Youngsters clad in red, white and blue with American flags tattooed on their cheeks honored their heroes, large and small, in a combined 9/11 and grandparent’s day celebration Friday morning at Generations of Learning Center.

The center celebrates 9/11 annually, but began coordinating the event with grandparent’s day a few years ago.

“We make it a hero day celebration. We’re honoring our first responders. We’re honoring our grandparents — people who have made an impact on our lives. We try to instill that in them to look for somebody that is a hero in their life, and we talk a lot about heroes. Even though they’re young they’re beginning to get the idea of what a hero is,” said Marilyn Wagner, co-director of the center.

Some 125 children participated in the event, according to Jeri Key, co-director of the center.

“We just really love to honor the people that do so much for us each and every day of the year,” she said.

The center, started in 1937, believes strongly in heritage.

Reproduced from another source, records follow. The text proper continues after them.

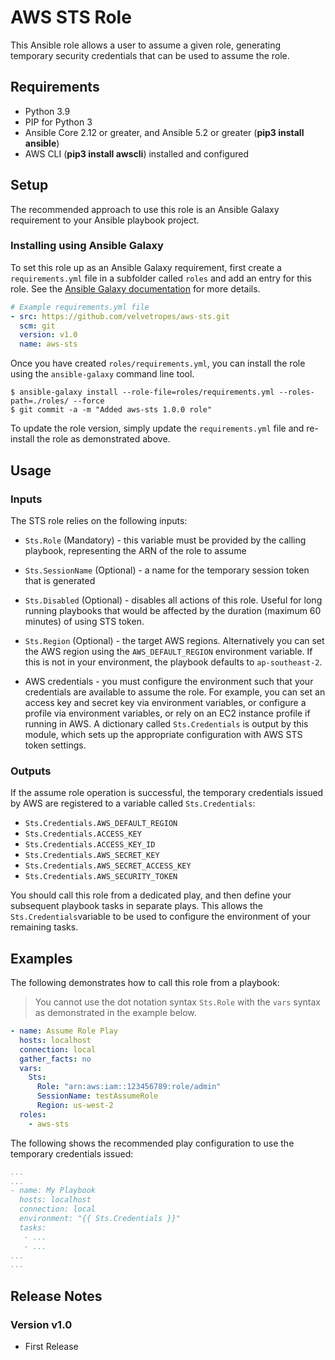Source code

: # AWS STS Role

This Ansible role allows a user to assume a given role, generating temporary security credentials that can be used to assume the role.

## Requirements

- Python 3.9
- PIP for Python 3
- Ansible Core 2.12 or greater, and Ansible 5.2 or greater (**pip3 install ansible**)
- AWS CLI (**pip3 install awscli**) installed and configured

## Setup

The recommended approach to use this role is an Ansible Galaxy requirement to your Ansible playbook project.

### Installing using Ansible Galaxy

To set this role up as an Ansible Galaxy requirement, first create a `requirements.yml` file in a subfolder called `roles` and add an entry for this role.  See the [Ansible Galaxy documentation](http://docs.ansible.com/ansible/galaxy.html#installing-multiple-roles-from-a-file) for more details.

```yml
# Example requirements.yml file
- src: https://github.com/velvetropes/aws-sts.git
  scm: git
  version: v1.0
  name: aws-sts
```

Once you have created `roles/requirements.yml`, you can install the role using the `ansible-galaxy` command line tool.

```
$ ansible-galaxy install --role-file=roles/requirements.yml --roles-path=./roles/ --force
$ git commit -a -m "Added aws-sts 1.0.0 role"
```

To update the role version, simply update the `requirements.yml` file and re-install the role as demonstrated above.

## Usage

### Inputs

The STS role relies on the following inputs:

- `Sts.Role` (Mandatory) - this variable must be provided by the calling playbook, representing the ARN of the role to assume

- `Sts.SessionName` (Optional) - a name for the temporary session token that is generated

- `Sts.Disabled` (Optional) - disables all actions of this role.  Useful for long running playbooks that would be affected by the duration (maximum 60 minutes) of using STS token.

- `Sts.Region` (Optional) - the target AWS regions.  Alternatively you can set the AWS region using the `AWS_DEFAULT_REGION` environment variable.  If this is not in your environment, the playbook defaults to `ap-southeast-2`.

- AWS credentials - you must configure the environment such that your credentials are available to assume the role.  For example, you can set an access key and secret key via environment variables, or configure a profile via environment variables, or rely on an EC2 instance profile if running in AWS.  A dictionary called `Sts.Credentials` is output by this module, which sets up the appropriate configuration with AWS STS token settings.

### Outputs

If the assume role operation is successful, the temporary credentials issued by AWS are registered to a variable called `Sts.Credentials`:

- `Sts.Credentials.AWS_DEFAULT_REGION`
- `Sts.Credentials.ACCESS_KEY`
- `Sts.Credentials.ACCESS_KEY_ID`
- `Sts.Credentials.AWS_SECRET_KEY`
- `Sts.Credentials.AWS_SECRET_ACCESS_KEY`
- `Sts.Credentials.AWS_SECURITY_TOKEN`

You should call this role from a dedicated play, and then define your subsequent playbook tasks in separate plays.  This allows the `Sts.Credentials`variable to be used to configure the environment of your remaining tasks.


## Examples

The following demonstrates how to call this role from a playbook:

> You cannot use the dot notation syntax `Sts.Role` with the `vars` syntax as demonstrated in the example below.

```yaml
- name: Assume Role Play
  hosts: localhost
  connection: local
  gather_facts: no
  vars:
    Sts:
      Role: "arn:aws:iam::123456789:role/admin"
      SessionName: testAssumeRole
      Region: us-west-2
  roles:
    - aws-sts
```

The following shows the recommended play configuration to use the temporary credentials issued:

```yaml
...
...
- name: My Playbook
  hosts: localhost
  connection: local
  environment: "{{ Sts.Credentials }}"
  tasks:
   - ...
   - ...
...
...
```

## Release Notes

### Version v1.0

- First Release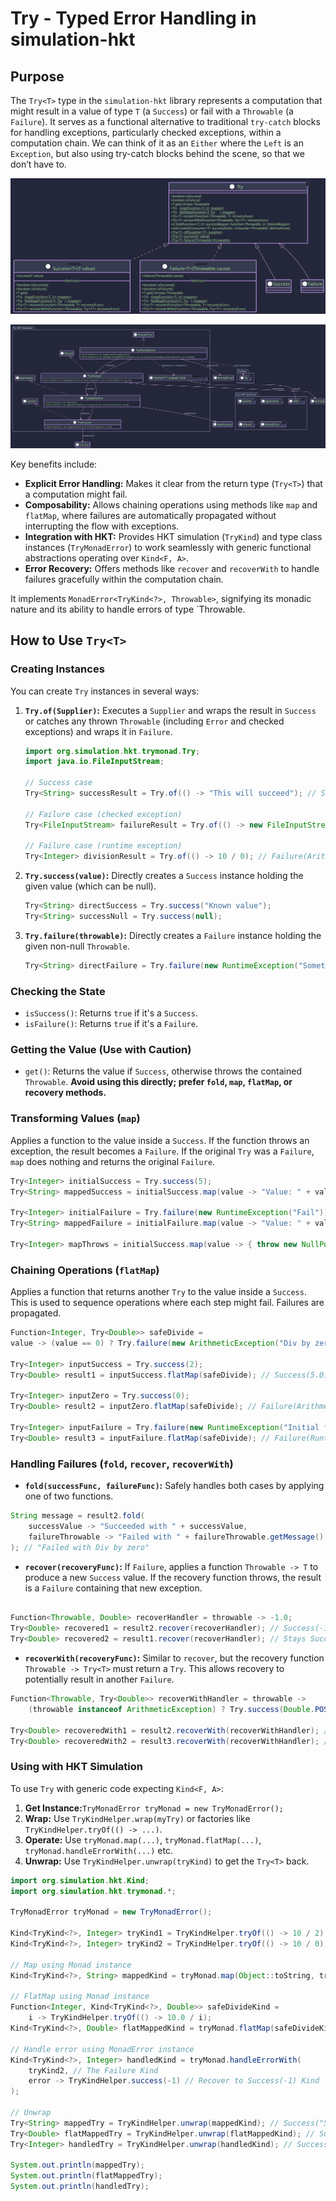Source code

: # Try<T> - Typed Error Handling in simulation-hkt

## Purpose
The `Try<T>` type in the `simulation-hkt` library represents a computation that might result in a value of type `T` (a `Success`) or fail with a `Throwable` (a `Failure`). It serves as a functional alternative to traditional `try-catch` blocks for handling exceptions, particularly checked exceptions, within a computation chain.  We can think of it as an `Either` where the `Left` is an `Exception`, but also using try-catch blocks behind the scene, so that we don’t have to.

![try_type.svg](puml/try_type.svg)


![try_monad.svg](puml/try_monad.svg)

Key benefits include:

* **Explicit Error Handling:** Makes it clear from the return type (`Try<T>`) that a computation might fail.
* **Composability:** Allows chaining operations using methods like `map` and `flatMap`, where failures are automatically propagated without interrupting the flow with exceptions.
* **Integration with HKT:** Provides HKT simulation (`TryKind`) and type class instances (`TryMonadError`) to work seamlessly with generic functional abstractions operating over `Kind<F, A>`.
* **Error Recovery:** Offers methods like `recover` and `recoverWith` to handle failures gracefully within the computation chain.

It implements `MonadError<TryKind<?>, Throwable>`, signifying its monadic nature and its ability to handle errors of type `Throwable.

## How to Use `Try<T>`

### Creating Instances

You can create `Try` instances in several ways:

1. **`Try.of(Supplier)`:** Executes a `Supplier` and wraps the result in `Success` or catches any thrown `Throwable` (including `Error` and checked exceptions) and wraps it in `Failure`.

   ```java
   import org.simulation.hkt.trymonad.Try;
   import java.io.FileInputStream;

   // Success case
   Try<String> successResult = Try.of(() -> "This will succeed"); // Success("This will succeed")

   // Failure case (checked exception)
   Try<FileInputStream> failureResult = Try.of(() -> new FileInputStream("nonexistent.txt")); // Failure(FileNotFoundException)

   // Failure case (runtime exception)
   Try<Integer> divisionResult = Try.of(() -> 10 / 0); // Failure(ArithmeticException)
   ```
2. **`Try.success(value)`:** Directly creates a `Success` instance holding the given value (which can be null).

   ```java
   Try<String> directSuccess = Try.success("Known value");
   Try<String> successNull = Try.success(null);
   ```
3. **`Try.failure(throwable)`:** Directly creates a `Failure` instance holding the given non-null `Throwable`.

   ```java
   Try<String> directFailure = Try.failure(new RuntimeException("Something went wrong"));
   ```

### Checking the State

* `isSuccess()`: Returns `true` if it's a `Success`.
* `isFailure()`: Returns `true` if it's a `Failure`.

### Getting the Value (Use with Caution)

* `get()`: Returns the value if `Success`, otherwise throws the contained `Throwable`. **Avoid using this directly; prefer `fold`, `map`, `flatMap`, or recovery methods.**

### Transforming Values (`map`)

Applies a function to the value inside a `Success`. If the function throws an exception, the result becomes a `Failure`. If the original `Try` was a `Failure`, `map` does nothing and returns the original `Failure`.

```java
Try<Integer> initialSuccess = Try.success(5);
Try<String> mappedSuccess = initialSuccess.map(value -> "Value: " + value); // Success("Value: 5")

Try<Integer> initialFailure = Try.failure(new RuntimeException("Fail"));
Try<String> mappedFailure = initialFailure.map(value -> "Value: " + value); // Failure(RuntimeException)

Try<Integer> mapThrows = initialSuccess.map(value -> { throw new NullPointerException(); }); // Failure(NullPointerException)
```

### Chaining Operations (`flatMap`)

Applies a function that returns another `Try` to the value inside a `Success`. This is used to sequence operations where each step might fail. Failures are propagated.

```java
Function<Integer, Try<Double>> safeDivide =
value -> (value == 0) ? Try.failure(new ArithmeticException("Div by zero")) : Try.success(10.0 / value);

Try<Integer> inputSuccess = Try.success(2);
Try<Double> result1 = inputSuccess.flatMap(safeDivide); // Success(5.0)

Try<Integer> inputZero = Try.success(0);
Try<Double> result2 = inputZero.flatMap(safeDivide); // Failure(ArithmeticException)

Try<Integer> inputFailure = Try.failure(new RuntimeException("Initial fail"));
Try<Double> result3 = inputFailure.flatMap(safeDivide); // Failure(RuntimeException) - initial failure propagates
```

### Handling Failures (`fold`, `recover`, `recoverWith`)

* **`fold(successFunc, failureFunc)`:** Safely handles both cases by applying one of two functions.

```java
String message = result2.fold(
    successValue -> "Succeeded with " + successValue,
    failureThrowable -> "Failed with " + failureThrowable.getMessage()
); // "Failed with Div by zero"

```

* **`recover(recoveryFunc)`:** If `Failure`, applies a function `Throwable -> T` to produce a new `Success` value. If the recovery function throws, the result is a `Failure` containing that new exception.

```java

Function<Throwable, Double> recoverHandler = throwable -> -1.0;
Try<Double> recovered1 = result2.recover(recoverHandler); // Success(-1.0)
Try<Double> recovered2 = result1.recover(recoverHandler); // Stays Success(5.0)
```

* **`recoverWith(recoveryFunc)`:** Similar to `recover`, but the recovery function `Throwable -> Try<T>` must return a `Try`. This allows recovery to potentially result in another `Failure`.

```java
Function<Throwable, Try<Double>> recoverWithHandler = throwable ->
    (throwable instanceof ArithmeticException) ? Try.success(Double.POSITIVE_INFINITY) : Try.failure(throwable);

Try<Double> recoveredWith1 = result2.recoverWith(recoverWithHandler); // Success(Infinity)
Try<Double> recoveredWith2 = result3.recoverWith(recoverWithHandler); // Failure(RuntimeException) - re-raised

```


### Using with HKT Simulation

To use `Try` with generic code expecting `Kind<F, A>`:

1. **Get Instance:**`TryMonadError tryMonad = new TryMonadError();`
2. **Wrap:** Use `TryKindHelper.wrap(myTry)` or factories like `TryKindHelper.tryOf(() -> ...)`.
3. **Operate:** Use `tryMonad.map(...)`, `tryMonad.flatMap(...)`, `tryMonad.handleErrorWith(...)` etc.
4. **Unwrap:** Use `TryKindHelper.unwrap(tryKind)` to get the `Try<T>` back.

```java
import org.simulation.hkt.Kind;
import org.simulation.hkt.trymonad.*;

TryMonadError tryMonad = new TryMonadError();

Kind<TryKind<?>, Integer> tryKind1 = TryKindHelper.tryOf(() -> 10 / 2); // Success(5) Kind
Kind<TryKind<?>, Integer> tryKind2 = TryKindHelper.tryOf(() -> 10 / 0); // Failure(...) Kind

// Map using Monad instance
Kind<TryKind<?>, String> mappedKind = tryMonad.map(Object::toString, tryKind1); // Success("5") Kind

// FlatMap using Monad instance
Function<Integer, Kind<TryKind<?>, Double>> safeDivideKind =
    i -> TryKindHelper.tryOf(() -> 10.0 / i);
Kind<TryKind<?>, Double> flatMappedKind = tryMonad.flatMap(safeDivideKind, tryKind1); // Success(2.0) Kind

// Handle error using MonadError instance
Kind<TryKind<?>, Integer> handledKind = tryMonad.handleErrorWith(
    tryKind2, // The Failure Kind
    error -> TryKindHelper.success(-1) // Recover to Success(-1) Kind
);

// Unwrap
Try<String> mappedTry = TryKindHelper.unwrap(mappedKind); // Success("5")
Try<Double> flatMappedTry = TryKindHelper.unwrap(flatMappedKind); // Success(2.0)
Try<Integer> handledTry = TryKindHelper.unwrap(handledKind); // Success(-1)

System.out.println(mappedTry);
System.out.println(flatMappedTry);
System.out.println(handledTry);
```
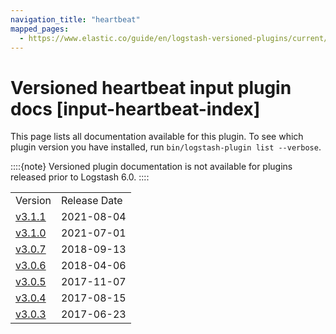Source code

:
 ```yaml
---
navigation_title: "heartbeat"
mapped_pages:
  - https://www.elastic.co/guide/en/logstash-versioned-plugins/current/input-heartbeat-index.html
---
```


# Versioned heartbeat input plugin docs [input-heartbeat-index]


This page lists all documentation available for this plugin.  To see which plugin version you have installed, run `bin/logstash-plugin list --verbose`.

::::{note}
Versioned plugin documentation is not available for plugins released prior to Logstash 6.0.
::::


|     |     |
| --- | --- |
| Version | Release Date |
| [v3.1.1](v3-1-1-plugins-inputs-heartbeat.md) | 2021-08-04 |
| [v3.1.0](v3-1-0-plugins-inputs-heartbeat.md) | 2021-07-01 |
| [v3.0.7](v3-0-7-plugins-inputs-heartbeat.md) | 2018-09-13 |
| [v3.0.6](v3-0-6-plugins-inputs-heartbeat.md) | 2018-04-06 |
| [v3.0.5](v3-0-5-plugins-inputs-heartbeat.md) | 2017-11-07 |
| [v3.0.4](v3-0-4-plugins-inputs-heartbeat.md) | 2017-08-15 |
| [v3.0.3](v3-0-3-plugins-inputs-heartbeat.md) | 2017-06-23 |









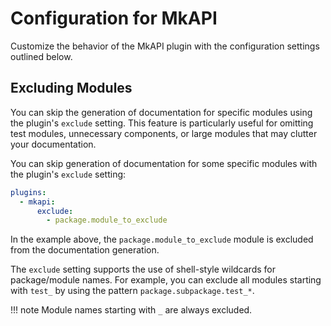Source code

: # Configuration for MkAPI

Customize the behavior of the MkAPI plugin with the
configuration settings outlined below.
<!-- This guide will help you tailor the plugin to
meet your specific documentation needs. -->

## Excluding Modules

You can skip the generation of documentation for
specific modules using the plugin's `exclude` setting.
This feature is particularly useful for omitting
test modules, unnecessary components, or large modules
that may clutter your documentation.

You can skip generation of documentation for some
specific modules with the plugin's `exclude` setting:

```yaml title="mkdocs.yml"
plugins:
  - mkapi:
      exclude:
        - package.module_to_exclude
```

In the example above, the `package.module_to_exclude` module
is excluded from the documentation generation.

The `exclude` setting supports the use of shell-style wildcards
for package/module names. For example, you can exclude all modules
starting with `test_` by using the pattern `package.subpackage.test_*`.

!!! note
    Module names starting with `_` are always excluded.


<!--

## Configuration script

You can further customize the plugin's behavior
using the `config` setting in your configuration file.
This allows you to define your own functions to enhance
the documentation process.

```yaml title="mkdocs.yml"
plugins:
  - mkapi:
      config: config.py
```

Ensure that the `config.py` script file is located
in the same directory as your `mkdocs.yml`, as shown below:

``` sh
.
├─ docs/
│  └─ index.md
├─ config.py
└─ mkdocs.yml
```

!!! Note
    - You can change the script name if needed.
    - If the config file is a module and importable,
      you can specify it as `config: modulename` without
      the `.py` extension.

Currently, five functions can be called from the MkAPI plugin.
You can define your own functions to customize plugin behaviors
or set navigation titles for sections, pages, and/or the table of contents.

### Function Overview

- **before_on_config**: This function is called before the `on_config` event of the MkAPI plugin, allowing you to set up your environment.
- **after_on_config**: This function is executed after the `on_config` event, enabling you to make final adjustments.
- **page_title**: Returns a user-friendly title for a page, enhancing navigation.
- **section_title**: Generates a clear title for a section, improving organization.
- **toc_title**: Creates a concise title for the table of contents.

By leveraging these functions, you can create a more tailored and user-friendly documentation experience with MkAPI.

The following is an example of `config.py`.

```python title="config.py"
"""Config functions."""
from __future__ import annotations

from typing import TYPE_CHECKING

if TYPE_CHECKING:
    from mkdocs.config.defaults import MkDocsConfig

    from mkapi.plugins import MkApiPlugin


def before_on_config(config: MkDocsConfig, plugin: MkApiPlugin) -> None:
    """Called before `on_config` event of MkAPI plugin."""


def after_on_config(config: MkDocsConfig, plugin: MkApiPlugin) -> None:
    """Called after `on_config` event of MkAPI plugin."""


def page_title(name: str, depth: int) -> str:
    """Return a page title."""
    return name


def section_title(name: str, depth: int) -> str:
    """Return a section title."""
    return name


def toc_title(name: str, depth: int) -> str:
    """Return a toc title."""
    return name.split(".")[-1]  # Remove prefix. Default behavior.
```

## Features setting

MkAPI can be used with any MkDocs theme.
However, we highly recommend using the
[Material for MkDocs](https://squidfunk.github.io/mkdocs-material/)
theme due to its exceptional navigation features
and user-friendly design. Below are the recommended settings
to enhance your documentation experience:

MkAPI can be used with any MkDocs theme.
However, we suggest considering the
[Material for MkDocs](https://squidfunk.github.io/mkdocs-material/)
theme as one of the options due to its exceptional
navigation features and user-friendly design.

Below are some settings that can enhance your
documentation experience if you choose to use
this theme:

<div class="annotate" markdown="1">

```yaml title="mkdocs.yml"
theme:
  name: material (1)
  features:
    - content.tooltips (2)
    - navigation.expand (3)
    - navigation.indexes (4)
    - navigation.sections (5)
    - navigation.tabs (6)
```

</div>

1. **Material Theme**: Using the
[Material theme](https://squidfunk.github.io/mkdocs-material/getting-started/)
provides a sleek and modern interface for your documentation.

2. **Tooltips**: With the `content.tooltips` feature, MkAPI displays object
full names as tooltips, enhancing user experience by providing
additional context without cluttering the interface. See
[Improved Tooltips](https://squidfunk.github.io/mkdocs-material/reference/tooltips/?h=too#improved-tooltips)
for more information.

3. **Navigation Expansion**: The `navigation.expand` feature automatically
expands subpackages or submodules, making it easier for users to
navigate through your documentation. Learn more about
[Navigation Expansion](https://squidfunk.github.io/mkdocs-material/setup/setting-up-navigation/?h=navigation#navigation-expansion).

4. **Section Index Pages**: The `navigation.indexes` feature allows package
sections to have their own summary or overview pages, providing a
clearer structure. Check out
[Section Index Pages](https://squidfunk.github.io/mkdocs-material/setup/setting-up-navigation/?h=navigation#section-index-pages)
for details.

5. **Navigation Sections**: With the `navigation.sections` feature,
packages are rendered as groups in the sidebar, improving
organization and accessibility. More information can be found in
[Navigation Sections](https://squidfunk.github.io/mkdocs-material/setup/setting-up-navigation/?h=navigation#navigation-sections).

6. **Navigation Tabs**: The `navigation.tabs` feature allows the API
section to be placed in a menu layer, making it easily accessible.
Discover more about
[Navigation Tabs](https://squidfunk.github.io/mkdocs-material/setup/setting-up-navigation/?h=navigation#navigation-tabs).

By considering these features, you can create a more intuitive
and visually appealing documentation experience that encourages
users to explore and utilize your library effectively.

-->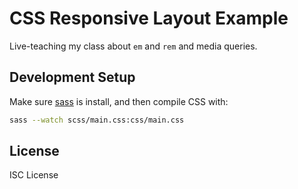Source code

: # CSS Responsive Layout Example

Live-teaching my class about `em` and `rem` and media
queries.

## Development Setup

Make sure [sass] is install, and then compile CSS with:

```sh
sass --watch scss/main.css:css/main.css
```

[sass]:http://sass-lang.com/

## License

ISC License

“If we’re going to be successful in raising children in this day and time, we’ve got to get the whole family involved,” Wagner said. “We try to have an event once a month that encourages family to come out and interact with their children.”
Children attending the center are far removed from the happenings of 9/11, but Wagner says they still try to keep the event current.

“We do try to tell them that people sacrificed their lives on 9/11. Mostly what I do is try to encourage them to honor our police force, our armed forces, our sheriff and people in uniform to get them to know what an important job they do for their country. We try to keep it fresh. I don’t want to scare them, but I want them to understand the freedom we do have. The school has always stood on patriotism, and we stand very highly on that.”

Throughout the day children were able to meet local heroes in attendance from the police, fire and sheriff’s department, and received tours of their respective vehicles.

“They get to understand that they are our friends, that you should never be afraid of them,” she said.

Jazmin Sarabia, a member of the National Guard and the mother of a student at the school, said the event had a personal effect on her.

“It’s great to get support from the community,” she said. “It means the world.”